*** Data to examine Section Begins ***

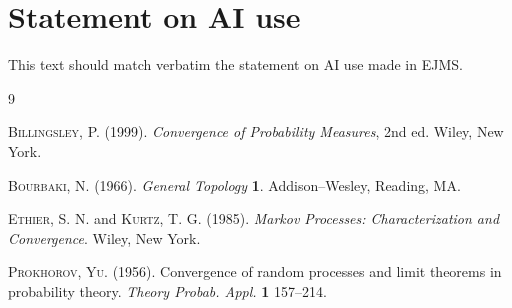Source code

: \documentclass[ejsv2]{imsart}
\theoremstyle{plain}
\theoremstyle{definition}
\theoremstyle{remark}
\begin{document}
\section*{Statement on AI use}
This text should match verbatim the statement on AI use made in EJMS.


\begin{thebibliography}{9}

\textsc{Billingsley, P.} (1999). \textit{Convergence of
Probability Measures}, 2nd ed.
Wiley, New York.

\textsc{Bourbaki, N.}  (1966). \textit{General Topology}  \textbf{1}.
Addison--Wesley, Reading, MA.

\textsc{Ethier, S. N.} and \textsc{Kurtz, T. G.} (1985).
\textit{Markov Processes: Characterization and Convergence}.
Wiley, New York.

\textsc{Prokhorov, Yu.} (1956).
Convergence of random processes and limit theorems in probability
theory. \textit{Theory  Probab.  Appl.}
\textbf{1} 157--214.
\end{thebibliography}
\end{document}
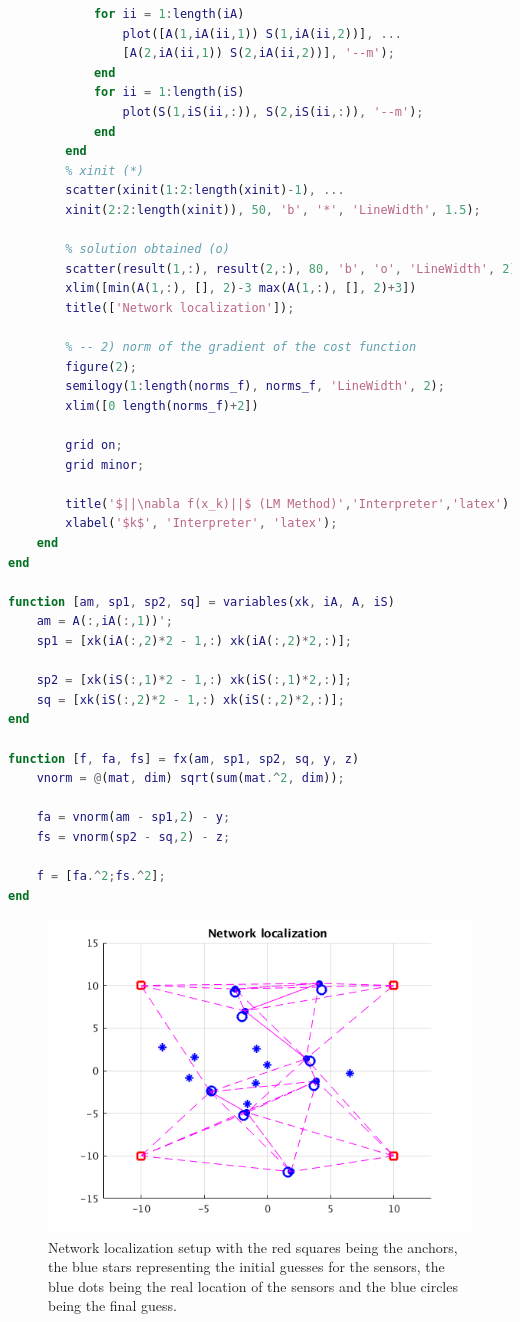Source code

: \begin{lstlisting}[language=Matlab, caption=Matlab code for task 8., label=listing:task8:lm]
            % pink lines
            for ii = 1:length(iA)
                plot([A(1,iA(ii,1)) S(1,iA(ii,2))], ...
                [A(2,iA(ii,1)) S(2,iA(ii,2))], '--m');
            end
            for ii = 1:length(iS)
                plot(S(1,iS(ii,:)), S(2,iS(ii,:)), '--m');
            end
        end
        % xinit (*)
        scatter(xinit(1:2:length(xinit)-1), ...
        xinit(2:2:length(xinit)), 50, 'b', '*', 'LineWidth', 1.5);

        % solution obtained (o)
        scatter(result(1,:), result(2,:), 80, 'b', 'o', 'LineWidth', 2);
        xlim([min(A(1,:), [], 2)-3 max(A(1,:), [], 2)+3])
        title(['Network localization']);
        
        % -- 2) norm of the gradient of the cost function
        figure(2);
        semilogy(1:length(norms_f), norms_f, 'LineWidth', 2);
        xlim([0 length(norms_f)+2])

        grid on;
        grid minor;

        title('$||\nabla f(x_k)||$ (LM Method)','Interpreter','latex')
        xlabel('$k$', 'Interpreter', 'latex');
    end
end

function [am, sp1, sp2, sq] = variables(xk, iA, A, iS)
    am = A(:,iA(:,1))';    
    sp1 = [xk(iA(:,2)*2 - 1,:) xk(iA(:,2)*2,:)];

    sp2 = [xk(iS(:,1)*2 - 1,:) xk(iS(:,1)*2,:)];    
    sq = [xk(iS(:,2)*2 - 1,:) xk(iS(:,2)*2,:)];
end

function [f, fa, fs] = fx(am, sp1, sp2, sq, y, z)
    vnorm = @(mat, dim) sqrt(sum(mat.^2, dim));

    fa = vnorm(am - sp1,2) - y;
    fs = vnorm(sp2 - sq,2) - z;

    f = [fa.^2;fs.^2];
end
\end{lstlisting}

\begin{figure}[H]
    \centering    
    \includegraphics[width=0.5\linewidth]{part2/figures/task8_netloc.png}
    \caption{Network localization setup with the red squares being the anchors, the blue stars representing the initial guesses for the sensors, the blue dots being the real location of the sensors and the blue circles being the final guess.}
    \label{fig:task8:netloc}
\end{figure}

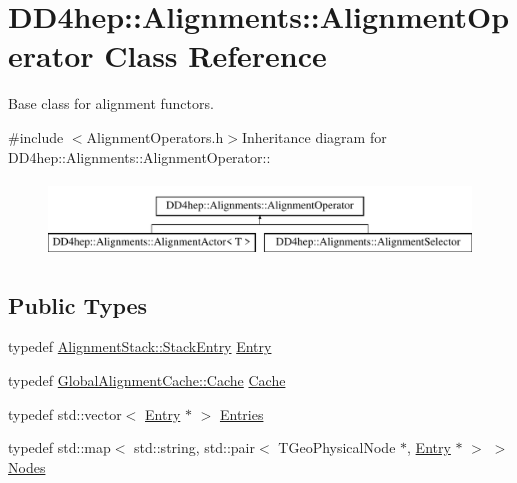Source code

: \hypertarget{class_d_d4hep_1_1_alignments_1_1_alignment_operator}{
\section{DD4hep::Alignments::AlignmentOperator Class Reference}
\label{class_d_d4hep_1_1_alignments_1_1_alignment_operator}
}


Base class for alignment functors.  


{\ttfamily \#include $<$AlignmentOperators.h$>$}Inheritance diagram for DD4hep::Alignments::AlignmentOperator::\begin{figure}[H]
\begin{center}
\leavevmode
\includegraphics[height=2cm]{class_d_d4hep_1_1_alignments_1_1_alignment_operator}
\end{center}
\end{figure}
\subsection*{Public Types}
\begin{DoxyCompactItemize}
\item 
typedef \hyperlink{struct_d_d4hep_1_1_alignments_1_1_alignment_stack_1_1_stack_entry}{AlignmentStack::StackEntry} \hyperlink{class_d_d4hep_1_1_alignments_1_1_alignment_operator_a0dc91b46151c3685f152574147339899}{Entry}
\item 
typedef \hyperlink{class_d_d4hep_1_1_alignments_1_1_global_alignment_cache_a51cc6e8b7d9d85cfc296e8db7f360604}{GlobalAlignmentCache::Cache} \hyperlink{class_d_d4hep_1_1_alignments_1_1_alignment_operator_aa2e6502de3afb25286845cae785ab1d7}{Cache}
\item 
typedef std::vector$<$ \hyperlink{struct_d_d4hep_1_1_alignments_1_1_alignment_stack_1_1_stack_entry}{Entry} $\ast$ $>$ \hyperlink{class_d_d4hep_1_1_alignments_1_1_alignment_operator_ada83b10531c5774c75f6e8c224f55f4c}{Entries}
\item 
typedef std::map$<$ std::string, std::pair$<$ TGeoPhysicalNode $\ast$, \hyperlink{struct_d_d4hep_1_1_alignments_1_1_alignment_stack_1_1_stack_entry}{Entry} $\ast$ $>$ $>$ \hyperlink{class_d_d4hep_1_1_alignments_1_1_alignment_operator_a2f25eae1d38abc30a09f7a840ab0662a}{Nodes}
\end{DoxyCompactItemize}
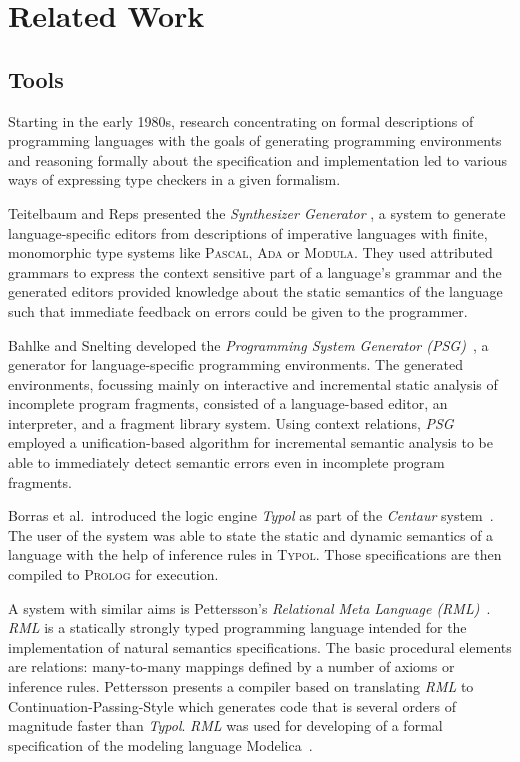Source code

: \section{Related Work}

\subsection{Tools}

Starting in the early 1980s, research concentrating on formal
descriptions of programming languages with the goals of generating
programming environments and reasoning formally about the specification
and implementation led to various ways of expressing type checkers in
a given formalism.

Teitelbaum and Reps presented the \textit{Synthesizer Generator}
\cite{TeitelbaumReps81,RepsTeitelbaum89}, a system to generate
language-specific editors from descriptions of imperative languages
with finite, monomorphic type systems like \textsc{Pascal},
\textsc{Ada} or \textsc{Modula}. They used attributed grammars to
express the context sensitive part of a language's grammar and the
generated editors provided knowledge about the static semantics of the
language such that immediate feedback on errors could be given to the
programmer.

\bigskip

Bahlke and Snelting developed the \textit{Programming System Generator
  (PSG)}~\cite{BahlkeSnelting86}, a generator for language-specific
programming environments. The generated environments, focussing mainly
on interactive and incremental static analysis of incomplete program
fragments, consisted of a language-based editor, an interpreter, and a
fragment library system. Using context relations, \textit{PSG}
employed a unification-based algorithm for incremental semantic
analysis to be able to immediately detect semantic errors even in
incomplete program fragments.

\bigskip

Borras et al.~introduced the logic engine \textit{Typol} as part of
the \textit{Centaur} system~\cite{Borras88}. The user of the system
was able to state the static and dynamic semantics of a language with
the help of inference rules in \textsc{Typol}. Those specifications
are then compiled to \textsc{Prolog} for execution.

\bigskip

A system with similar aims is Pettersson's \textit{Relational Meta
  Language (RML)}~\cite{Pettersson1994}. \textit{RML} is a statically
strongly typed programming language intended for the implementation of
natural semantics specifications. The basic procedural elements are
relations: many-to-many mappings defined by a number of axioms or
inference rules. Pettersson presents a compiler based on translating
\textit{RML} to Continuation-Passing-Style which generates code that
is several orders of magnitude faster than \textit{Typol}.
\textit{RML} was used for developing of a formal specification of the
modeling language Modelica~\cite{Fritzson98}.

*** Data to examine Section Ends ***

Retype the records verbatim, excluding each image they hold.

§ Solution for this problem
Source code

: \documentclass[ejsv2]{imsart}
\theoremstyle{plain}
\theoremstyle{definition}
\theoremstyle{remark}
\begin{document}
\section*{Statement on AI use}
This text should match verbatim the statement on AI use made in EJMS.


\begin{thebibliography}{9}

\textsc{Billingsley, P.} (1999). \textit{Convergence of
Probability Measures}, 2nd ed.
Wiley, New York.

\textsc{Bourbaki, N.}  (1966). \textit{General Topology}  \textbf{1}.
Addison--Wesley, Reading, MA.

\textsc{Ethier, S. N.} and \textsc{Kurtz, T. G.} (1985).
\textit{Markov Processes: Characterization and Convergence}.
Wiley, New York.

\textsc{Prokhorov, Yu.} (1956).
Convergence of random processes and limit theorems in probability
theory. \textit{Theory  Probab.  Appl.}
\textbf{1} 157--214.
\end{thebibliography}
\end{document}
Source code

: \begin{lstlisting}[language=Matlab, caption=Matlab code for task 8., label=listing:task8:lm]
            % pink lines
            for ii = 1:length(iA)
                plot([A(1,iA(ii,1)) S(1,iA(ii,2))], ...
                [A(2,iA(ii,1)) S(2,iA(ii,2))], '--m');
            end
            for ii = 1:length(iS)
                plot(S(1,iS(ii,:)), S(2,iS(ii,:)), '--m');
            end
        end
        % xinit (*)
        scatter(xinit(1:2:length(xinit)-1), ...
        xinit(2:2:length(xinit)), 50, 'b', '*', 'LineWidth', 1.5);

        % solution obtained (o)
        scatter(result(1,:), result(2,:), 80, 'b', 'o', 'LineWidth', 2);
        xlim([min(A(1,:), [], 2)-3 max(A(1,:), [], 2)+3])
        title(['Network localization']);
        
        % -- 2) norm of the gradient of the cost function
        figure(2);
        semilogy(1:length(norms_f), norms_f, 'LineWidth', 2);
        xlim([0 length(norms_f)+2])

        grid on;
        grid minor;

        title('$||\nabla f(x_k)||$ (LM Method)','Interpreter','latex')
        xlabel('$k$', 'Interpreter', 'latex');
    end
end

function [am, sp1, sp2, sq] = variables(xk, iA, A, iS)
    am = A(:,iA(:,1))';    
    sp1 = [xk(iA(:,2)*2 - 1,:) xk(iA(:,2)*2,:)];

    sp2 = [xk(iS(:,1)*2 - 1,:) xk(iS(:,1)*2,:)];    
    sq = [xk(iS(:,2)*2 - 1,:) xk(iS(:,2)*2,:)];
end

function [f, fa, fs] = fx(am, sp1, sp2, sq, y, z)
    vnorm = @(mat, dim) sqrt(sum(mat.^2, dim));

    fa = vnorm(am - sp1,2) - y;
    fs = vnorm(sp2 - sq,2) - z;

    f = [fa.^2;fs.^2];
end
\end{lstlisting}

\begin{figure}[H]
    \centering    
    \includegraphics[width=0.5\linewidth]{part2/figures/task8_netloc.png}
    \caption{Network localization setup with the red squares being the anchors, the blue stars representing the initial guesses for the sensors, the blue dots being the real location of the sensors and the blue circles being the final guess.}
    \label{fig:task8:netloc}
\end{figure}

Source code

: \hypertarget{class_d_d4hep_1_1_alignments_1_1_alignment_operator}{
\section{DD4hep::Alignments::AlignmentOperator Class Reference}
\label{class_d_d4hep_1_1_alignments_1_1_alignment_operator}
}


Base class for alignment functors.  


{\ttfamily \#include $<$AlignmentOperators.h$>$}Inheritance diagram for DD4hep::Alignments::AlignmentOperator::\begin{figure}[H]
\begin{center}
\leavevmode
\includegraphics[height=2cm]{class_d_d4hep_1_1_alignments_1_1_alignment_operator}
\end{center}
\end{figure}
\subsection*{Public Types}
\begin{DoxyCompactItemize}
\item 
typedef \hyperlink{struct_d_d4hep_1_1_alignments_1_1_alignment_stack_1_1_stack_entry}{AlignmentStack::StackEntry} \hyperlink{class_d_d4hep_1_1_alignments_1_1_alignment_operator_a0dc91b46151c3685f152574147339899}{Entry}
\item 
typedef \hyperlink{class_d_d4hep_1_1_alignments_1_1_global_alignment_cache_a51cc6e8b7d9d85cfc296e8db7f360604}{GlobalAlignmentCache::Cache} \hyperlink{class_d_d4hep_1_1_alignments_1_1_alignment_operator_aa2e6502de3afb25286845cae785ab1d7}{Cache}
\item 
typedef std::vector$<$ \hyperlink{struct_d_d4hep_1_1_alignments_1_1_alignment_stack_1_1_stack_entry}{Entry} $\ast$ $>$ \hyperlink{class_d_d4hep_1_1_alignments_1_1_alignment_operator_ada83b10531c5774c75f6e8c224f55f4c}{Entries}
\item 
typedef std::map$<$ std::string, std::pair$<$ TGeoPhysicalNode $\ast$, \hyperlink{struct_d_d4hep_1_1_alignments_1_1_alignment_stack_1_1_stack_entry}{Entry} $\ast$ $>$ $>$ \hyperlink{class_d_d4hep_1_1_alignments_1_1_alignment_operator_a2f25eae1d38abc30a09f7a840ab0662a}{Nodes}
\end{DoxyCompactItemize}
Source code

: \section{Related Work}

\subsection{Tools}

Starting in the early 1980s, research concentrating on formal
descriptions of programming languages with the goals of generating
programming environments and reasoning formally about the specification
and implementation led to various ways of expressing type checkers in
a given formalism.

Teitelbaum and Reps presented the \textit{Synthesizer Generator}
\cite{TeitelbaumReps81,RepsTeitelbaum89}, a system to generate
language-specific editors from descriptions of imperative languages
with finite, monomorphic type systems like \textsc{Pascal},
\textsc{Ada} or \textsc{Modula}. They used attributed grammars to
express the context sensitive part of a language's grammar and the
generated editors provided knowledge about the static semantics of the
language such that immediate feedback on errors could be given to the
programmer.

\bigskip

Bahlke and Snelting developed the \textit{Programming System Generator
  (PSG)}~\cite{BahlkeSnelting86}, a generator for language-specific
programming environments. The generated environments, focussing mainly
on interactive and incremental static analysis of incomplete program
fragments, consisted of a language-based editor, an interpreter, and a
fragment library system. Using context relations, \textit{PSG}
employed a unification-based algorithm for incremental semantic
analysis to be able to immediately detect semantic errors even in
incomplete program fragments.

\bigskip

Borras et al.~introduced the logic engine \textit{Typol} as part of
the \textit{Centaur} system~\cite{Borras88}. The user of the system
was able to state the static and dynamic semantics of a language with
the help of inference rules in \textsc{Typol}. Those specifications
are then compiled to \textsc{Prolog} for execution.

\bigskip

A system with similar aims is Pettersson's \textit{Relational Meta
  Language (RML)}~\cite{Pettersson1994}. \textit{RML} is a statically
strongly typed programming language intended for the implementation of
natural semantics specifications. The basic procedural elements are
relations: many-to-many mappings defined by a number of axioms or
inference rules. Pettersson presents a compiler based on translating
\textit{RML} to Continuation-Passing-Style which generates code that
is several orders of magnitude faster than \textit{Typol}.
\textit{RML} was used for developing of a formal specification of the
modeling language Modelica~\cite{Fritzson98}.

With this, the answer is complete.